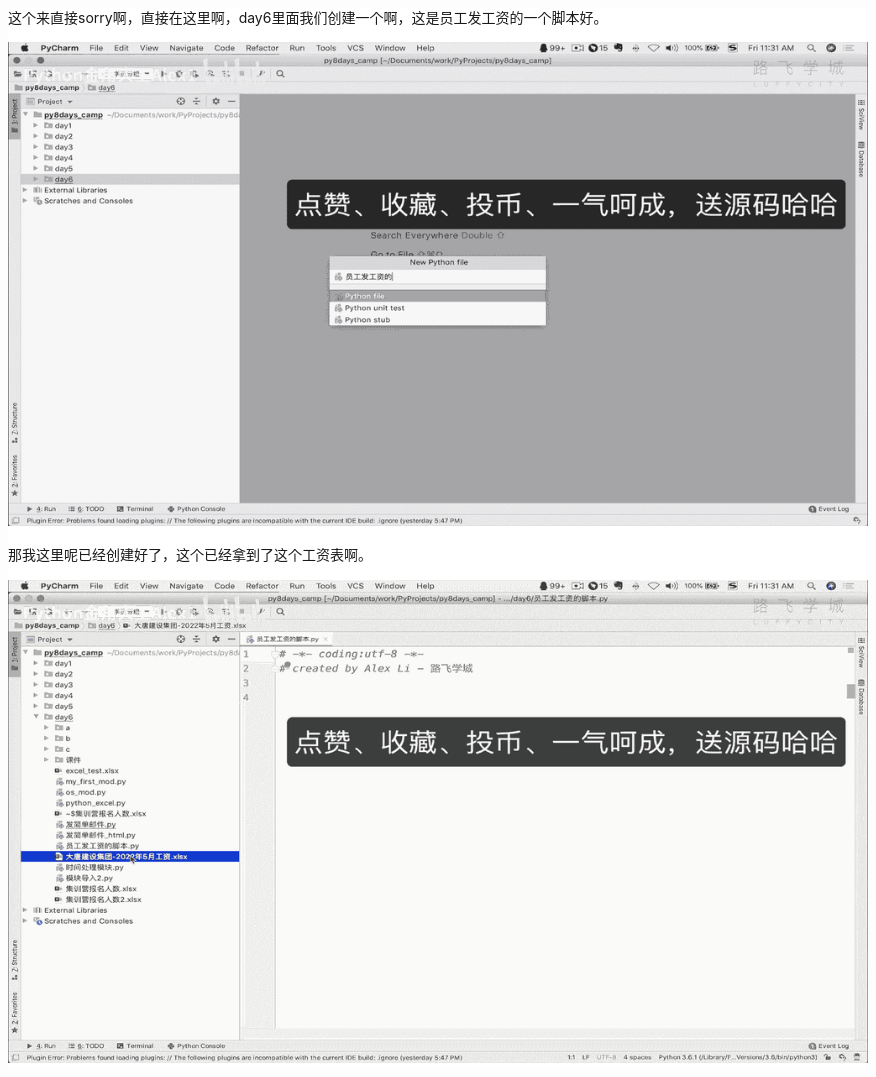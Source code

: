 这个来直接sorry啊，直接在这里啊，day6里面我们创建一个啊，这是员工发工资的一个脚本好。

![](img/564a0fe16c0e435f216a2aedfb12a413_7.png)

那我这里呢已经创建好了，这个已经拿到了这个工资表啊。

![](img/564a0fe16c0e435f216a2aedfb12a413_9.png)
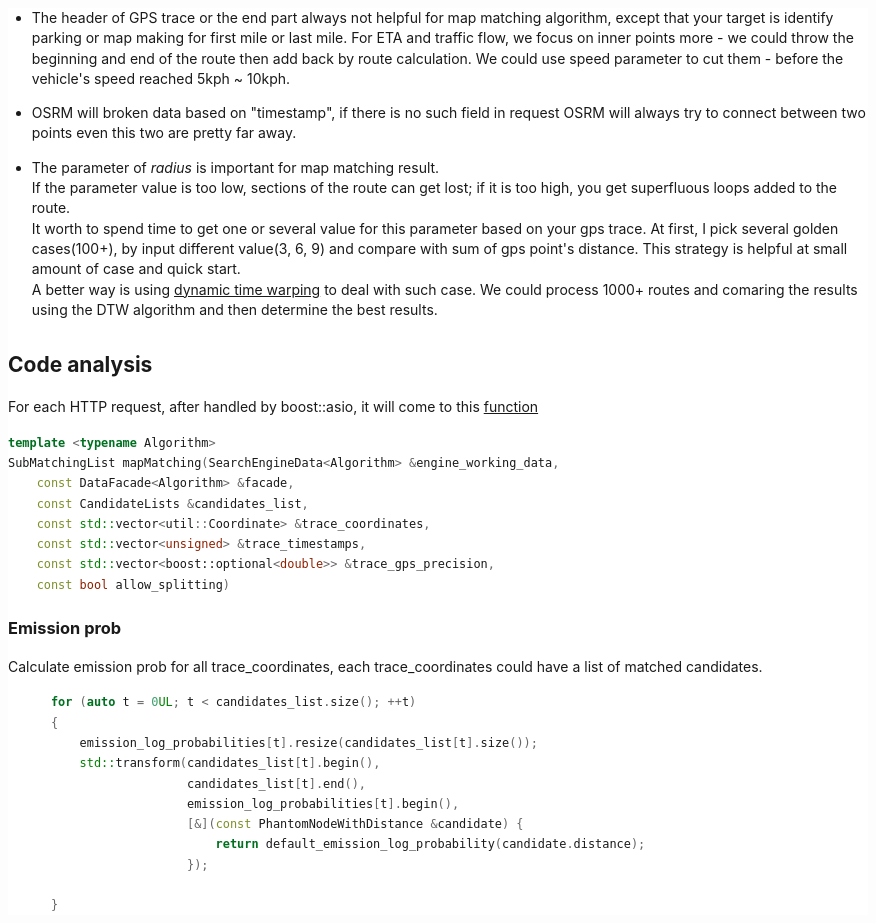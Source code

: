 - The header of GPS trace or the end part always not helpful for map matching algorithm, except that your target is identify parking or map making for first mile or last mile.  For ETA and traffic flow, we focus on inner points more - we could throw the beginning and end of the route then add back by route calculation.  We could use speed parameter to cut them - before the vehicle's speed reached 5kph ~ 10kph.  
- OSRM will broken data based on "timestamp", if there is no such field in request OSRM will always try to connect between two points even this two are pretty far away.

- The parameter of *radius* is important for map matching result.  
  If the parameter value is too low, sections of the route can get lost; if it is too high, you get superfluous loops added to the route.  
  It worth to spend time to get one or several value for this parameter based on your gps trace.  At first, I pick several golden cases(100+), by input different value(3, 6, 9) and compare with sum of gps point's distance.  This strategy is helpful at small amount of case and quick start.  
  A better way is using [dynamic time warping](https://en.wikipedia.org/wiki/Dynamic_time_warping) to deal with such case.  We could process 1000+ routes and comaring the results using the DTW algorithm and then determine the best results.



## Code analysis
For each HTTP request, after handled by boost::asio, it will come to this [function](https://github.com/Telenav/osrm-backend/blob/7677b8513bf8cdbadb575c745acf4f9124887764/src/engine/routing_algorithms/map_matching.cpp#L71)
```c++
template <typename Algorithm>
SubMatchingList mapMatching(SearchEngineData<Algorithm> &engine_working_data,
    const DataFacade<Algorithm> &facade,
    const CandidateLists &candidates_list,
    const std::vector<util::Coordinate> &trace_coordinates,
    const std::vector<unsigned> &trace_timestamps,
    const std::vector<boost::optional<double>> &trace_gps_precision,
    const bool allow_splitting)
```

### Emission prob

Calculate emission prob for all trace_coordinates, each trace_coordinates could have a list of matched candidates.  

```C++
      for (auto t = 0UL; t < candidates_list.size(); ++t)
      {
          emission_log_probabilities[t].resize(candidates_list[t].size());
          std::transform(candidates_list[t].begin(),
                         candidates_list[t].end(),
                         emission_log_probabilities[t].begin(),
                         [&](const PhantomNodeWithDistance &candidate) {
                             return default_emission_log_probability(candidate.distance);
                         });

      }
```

□ □ □ □ □

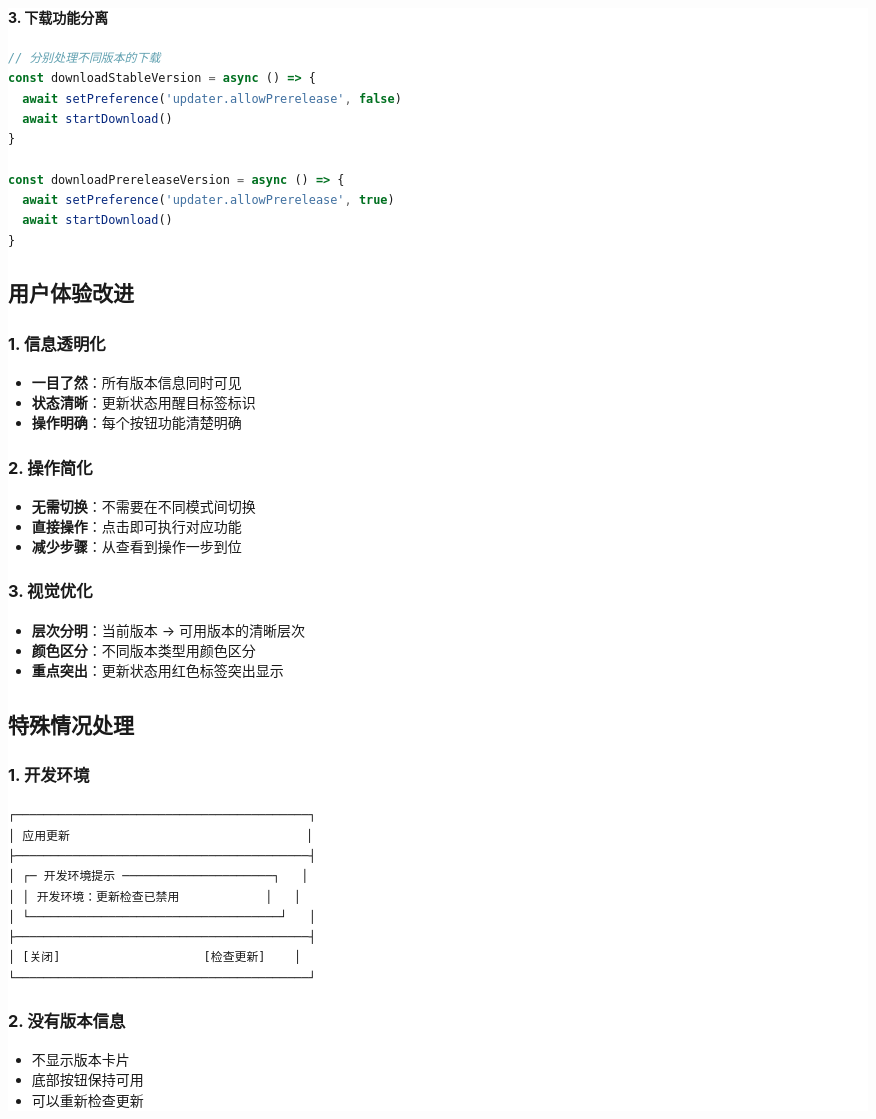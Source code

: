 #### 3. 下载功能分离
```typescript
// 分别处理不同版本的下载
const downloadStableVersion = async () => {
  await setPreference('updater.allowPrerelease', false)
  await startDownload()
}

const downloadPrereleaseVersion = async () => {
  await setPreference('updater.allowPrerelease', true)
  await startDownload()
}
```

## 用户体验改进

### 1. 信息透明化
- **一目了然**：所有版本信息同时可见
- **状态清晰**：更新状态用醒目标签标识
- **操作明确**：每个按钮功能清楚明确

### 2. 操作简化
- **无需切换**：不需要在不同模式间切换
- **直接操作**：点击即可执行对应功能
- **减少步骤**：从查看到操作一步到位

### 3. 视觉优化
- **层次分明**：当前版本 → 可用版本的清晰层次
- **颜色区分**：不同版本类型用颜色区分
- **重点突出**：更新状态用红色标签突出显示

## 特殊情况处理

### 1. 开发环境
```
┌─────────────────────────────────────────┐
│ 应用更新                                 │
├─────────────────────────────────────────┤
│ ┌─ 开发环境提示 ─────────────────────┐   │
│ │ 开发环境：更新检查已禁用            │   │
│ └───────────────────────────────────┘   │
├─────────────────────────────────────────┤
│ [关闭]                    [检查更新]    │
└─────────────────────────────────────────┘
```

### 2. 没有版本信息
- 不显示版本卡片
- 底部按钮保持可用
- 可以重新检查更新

□ □ □ □ □

▸ **EXERCISE AIM**:
Report each line of the listing above that uses the word "const".

▸ **RESULT**:
    const DataFacade<Algorithm> &facade,
    const CandidateLists &candidates_list,
    const std::vector<util::Coordinate> &trace_coordinates,
    const std::vector<unsigned> &trace_timestamps,
    const std::vector<boost::optional<double>> &trace_gps_precision,
    const bool allow_splitting)
                         [&](const PhantomNodeWithDistance &candidate) {
const downloadStableVersion = async () => {
const downloadPrereleaseVersion = async () => {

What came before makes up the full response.